Tuesday, December 7, 1999
AUSTIN - Texas Attorney General John Cornyn offers the following information on David Martin Long, who is scheduled to be executed after 6 p.m., Wednesday, December 8th.
FACTS OF THE CRIME
On September 27, 1986, the bodies of Dalpha Jester, her daughter Donna Jester, and Laura Lee Owens were discovered at their home in Lancaster, Texas, by Donna's boss. Laura's body was found in the front yard, while Donna and Dalpha were found laying on the bed in the back bedroom of the house. All three died as a result of numerous chopping wounds to their heads and faces which had been inflicted with a hatchet. The murder weapon was found rinsed off and wrapped in a towel in a bathroom sink in the victims' home. Through entries in a diary kept by Donna, police were able to focus on David Martin Long as their prime suspect.
According to the diary and Long's subsequent confession, Donna met Long when she picked him up as he was hitchhiking on September 19, 1986. Since Long "had no place to go" Donna allowed him to stay in her home in exchange for house repairs. Donna also agreed to supply Long with cigarettes and wine, specifically MD 20/20, while he worked on her home. According to testimony from Long and police officers, the women's home was filthy and smelled of dog hair and feces from several dogs who roamed freely through the home. Although he initially slept outside in Donna's car, Long developed an apparently loving and sexual relationship with Laura. During that time, Long also began to fear that Donna had dead bodies, possibly of other hitchhikers, buried in her backyard.

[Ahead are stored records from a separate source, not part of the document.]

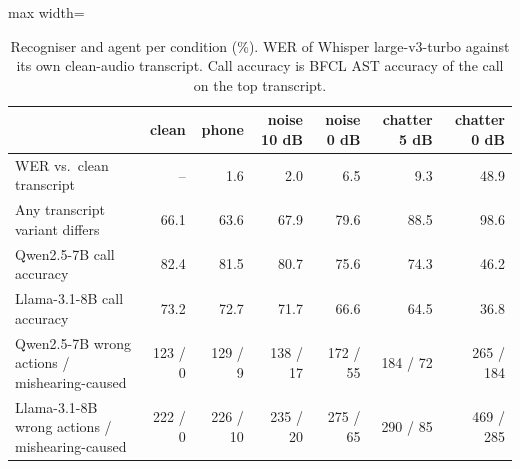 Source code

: \begin{table}[t]\centering\small
\begin{adjustbox}{max width=\linewidth}\begin{tabular}{lrrrrrr}\toprule
 & clean & phone & noise 10 dB & noise 0 dB & chatter 5 dB & chatter 0 dB \\ \midrule
WER vs.\ clean transcript & -- & 1.6 & 2.0 & 6.5 & 9.3 & 48.9 \\
Any transcript variant differs & 66.1 & 63.6 & 67.9 & 79.6 & 88.5 & 98.6 \\
Qwen2.5-7B call accuracy & 82.4 & 81.5 & 80.7 & 75.6 & 74.3 & 46.2 \\
Llama-3.1-8B call accuracy & 73.2 & 72.7 & 71.7 & 66.6 & 64.5 & 36.8 \\
Qwen2.5-7B wrong actions / mishearing-caused & 123 / 0 & 129 / 9 & 138 / 17 & 172 / 55 & 184 / 72 & 265 / 184 \\
Llama-3.1-8B wrong actions / mishearing-caused & 222 / 0 & 226 / 10 & 235 / 20 & 275 / 65 & 290 / 85 & 469 / 285 \\
\bottomrule\end{tabular}\end{adjustbox}
\caption{Recogniser and agent per condition (\%). WER of Whisper large-v3-turbo against its own clean-audio transcript. Call accuracy is BFCL AST accuracy of the call on the top transcript.}\label{tab:acc}
\end{table}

Long testified that on the day of the murders, September 27, 1986, he experienced these fears and many unexplained emotions. Long claimed that he was also adversely affected by the filth and smell in the house. According to a forensic psychologist who later examined Long, Long related foul odors to his mother's death, which occurred when Long was ten years old, and certain odors caused him to become "out of control" or agitated. Nevertheless, on the day of the murders, Long completed several repairs on the house and did not consume any alcohol until Donna and Laura arrived home from their jobs. When Donna and Laura went to the back bedroom to talk with Dalpha, Long thought they were conspiring against him. Long then retrieved a hatchet.

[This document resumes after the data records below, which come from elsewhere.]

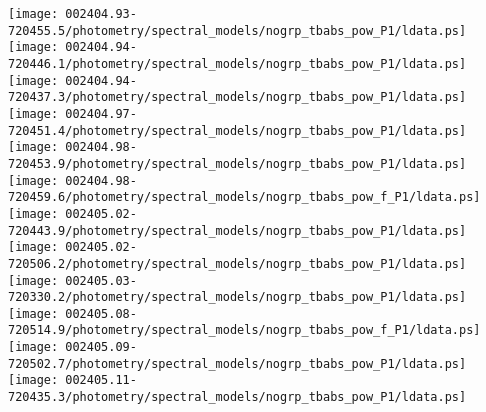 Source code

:\documentclass{aastex}
\begin{document}
\begin{figure*}[!ht]
\centering
\texttt{[image: 002404.93-720455.5/photometry/spectral\_models/nogrp\_tbabs\_pow\_P1/ldata.ps]} \hfill 
\texttt{[image: 002404.94-720446.1/photometry/spectral\_models/nogrp\_tbabs\_pow\_P1/ldata.ps]} \hfill 
\texttt{[image: 002404.94-720437.3/photometry/spectral\_models/nogrp\_tbabs\_pow\_P1/ldata.ps]} \\ 
\vspace*{0.5in}
\texttt{[image: 002404.97-720451.4/photometry/spectral\_models/nogrp\_tbabs\_pow\_P1/ldata.ps]} \hfill 
\texttt{[image: 002404.98-720453.9/photometry/spectral\_models/nogrp\_tbabs\_pow\_P1/ldata.ps]} \hfill 
\texttt{[image: 002404.98-720459.6/photometry/spectral\_models/nogrp\_tbabs\_pow\_f\_P1/ldata.ps]} \\ 
\vspace*{0.5in}
\texttt{[image: 002405.02-720443.9/photometry/spectral\_models/nogrp\_tbabs\_pow\_P1/ldata.ps]} \hfill 
\texttt{[image: 002405.02-720506.2/photometry/spectral\_models/nogrp\_tbabs\_pow\_P1/ldata.ps]} \hfill 
\texttt{[image: 002405.03-720330.2/photometry/spectral\_models/nogrp\_tbabs\_pow\_P1/ldata.ps]} \\ 
\vspace*{0.5in}
\texttt{[image: 002405.08-720514.9/photometry/spectral\_models/nogrp\_tbabs\_pow\_f\_P1/ldata.ps]} \hfill 
\texttt{[image: 002405.09-720502.7/photometry/spectral\_models/nogrp\_tbabs\_pow\_P1/ldata.ps]} \hfill 
\texttt{[image: 002405.11-720435.3/photometry/spectral\_models/nogrp\_tbabs\_pow\_P1/ldata.ps]} \\ 
\vspace*{0.5in}
\end{figure*}
\clearpage
\end{document}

When Laura returned to the living area to watch television, Long told her to go outside because he needed to talk to her. However, Long attacked her, from behind, with the hatchet. Long proceeded into the back bedroom of the house where he killed Donna and Dalpha. Long then returned to the front yard and repeatedly struck Laura with the hatchet. All three victims sustained defensive wounds to their hands and arms. Dalpha was particularly defenseless against Long as she was 65 years old, partially blind, and needed a walker for mobility. Long claimed that he was having some sort of a "spiritual experience" that was related to "satanics" during the attacks.
After cleaning off the ax, Long fled in Donna's car drinking MD 20/20 all the while. He was arrested that night in Buffalo for driving while intoxicated, but was later released. Long was eventually arrested on a felony warrant (from Dallas County) on October 24, 1986, in Austin where he had also been arrested for public intoxication. Long gave the Austin police of fictitious name but his true identity was revealed through a fingerprint analysis. Lancaster authorities took Long back to Dallas County, where he confessed to the murders. In his confession, Long stated, "I'm a cold hearted son of a bitch and I killed them because they threatened my relationship with Laura Lee. I killed Dalpha Jester because she knew my name and I felt like she was living dead anyway."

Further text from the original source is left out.